The news that the Members of the European Union, having had more than enough with the use and abuse of CBI passports, to engage in money laundering, terrorist financing, and financial crime, is contemplating terminating all visa-free access by the holders of those prized identity documents, is music to me ears. The reason this pleases me is that, since the United States has deliberately, as a matter of national policy, ignored the severe money laundering threats posed by CBI passports for decades, someone has finally stepped up to deal with this tool of crime.

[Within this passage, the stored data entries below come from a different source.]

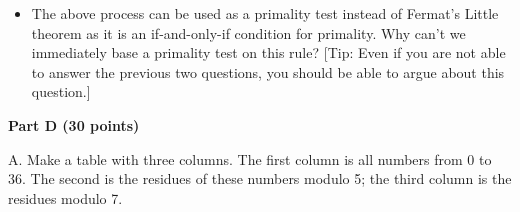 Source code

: \documentclass{article}
\begin{document}
\begin{itemize}
\item The above process can be used as a primality test instead of
  Fermat's Little theorem as it is an if-and-only-if condition for
  primality. Why can't we immediately base a primality test on this
  rule? [Tip: Even if you are not able to answer the previous two
    questions, you should be able to argue about this question.]\\


\end{itemize}

\begin{center}
{\bf Part D (30 points)}
\end{center}



\noindent A. Make a table with three columns. The first column is all numbers
from 0 to 36. The second is the residues of these numbers modulo 5;
the third column is the residues modulo 7.\\
\end{document}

For decades, yours truly has loudly blown the whistle in the US, to both its law enforcement agencies, as well as its secretive intelligence community, about the clear & present danger of CBI passposts, but due to what is certainly a State Department policy of not appearing to be an overbearing superpower, America has kept its hands off what are basically Caribbean jurisdictions whose corrupt and greedy leadership has thrived on dirty money spent on CBI passports, both in the purchase thereof, and their subsequent use to facilitate global money laundering. The US has even gone so far as to decline to pursue the systemic CBI-enabled money laundering operation, by American citizens, in the Republic of Malta, Europe's sole holdout in the dirty business of CBI sales to criminals.

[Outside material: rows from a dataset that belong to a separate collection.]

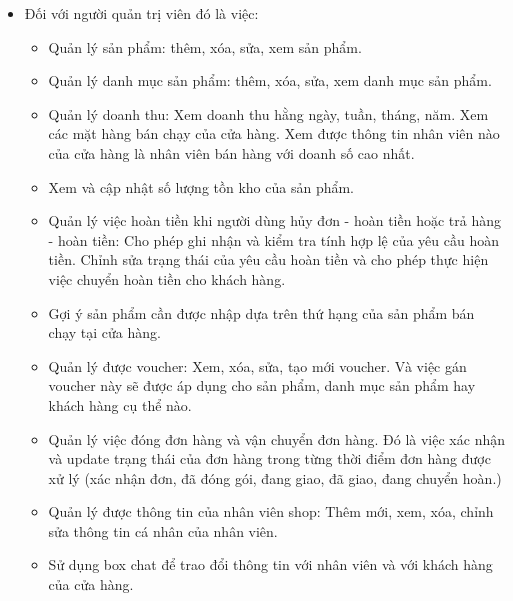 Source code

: \begin{itemize}
  \item Đối với người quản trị viên đó là việc:
        \begin{itemize}
          \item Quản lý sản phẩm: thêm, xóa, sửa, xem sản phẩm.
          \item Quản lý danh mục sản phẩm: thêm, xóa, sửa, xem danh mục sản phẩm.
          \item Quản lý doanh thu: Xem doanh thu hằng ngày, tuần, tháng, năm. Xem các mặt hàng bán chạy của cửa hàng. Xem được thông tin nhân viên nào của cửa hàng là nhân viên bán hàng với doanh số cao nhất.
          \item Xem và cập nhật số lượng tồn kho của sản phẩm.
          \item Quản lý việc hoàn tiền khi người dùng hủy đơn - hoàn tiền hoặc trả hàng - hoàn tiền: Cho phép ghi nhận và kiểm tra tính hợp lệ của yêu cầu hoàn tiền. Chỉnh sửa trạng thái của yêu cầu hoàn tiền và cho phép thực hiện việc chuyển hoàn tiền cho khách hàng.
          \item Gợi ý sản phẩm cần được nhập dựa trên thứ hạng của sản phẩm bán chạy tại cửa hàng.
          \item Quản lý được voucher: Xem, xóa, sửa, tạo mới voucher. Và việc gán voucher này sẽ được áp dụng cho sản phẩm, danh mục sản phẩm hay khách hàng cụ thể nào.
          \item Quản lý việc đóng đơn hàng và vận chuyển đơn hàng. Đó là việc xác nhận và update trạng thái của đơn hàng trong từng thời điểm đơn hàng được xử lý (xác nhận đơn, đã đóng gói, đang giao, đã giao, đang chuyển hoàn.)
          \item Quản lý được thông tin của nhân viên shop: Thêm mới, xem, xóa, chỉnh sửa thông tin cá nhân của nhân viên.
          \item Sử dụng box chat để trao đổi thông tin với nhân viên và với khách hàng của cửa hàng.
        \end{itemize}


\end{itemize}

We welcome Europe's belated, but necessary,, efforts to shut down this important loophole, through which money launderers drive a truck full of the proceeds of crime in, and through, that region's financial institutions, and hope that the EU's actions will result in delivering a fatal blow to East Caribbean state (and Maltese) CBI-facilitated financial crime for once and for all. Frankly, I am tired of watching the laundrymen use those passports to clean the proceeds of crime in the European financial structure.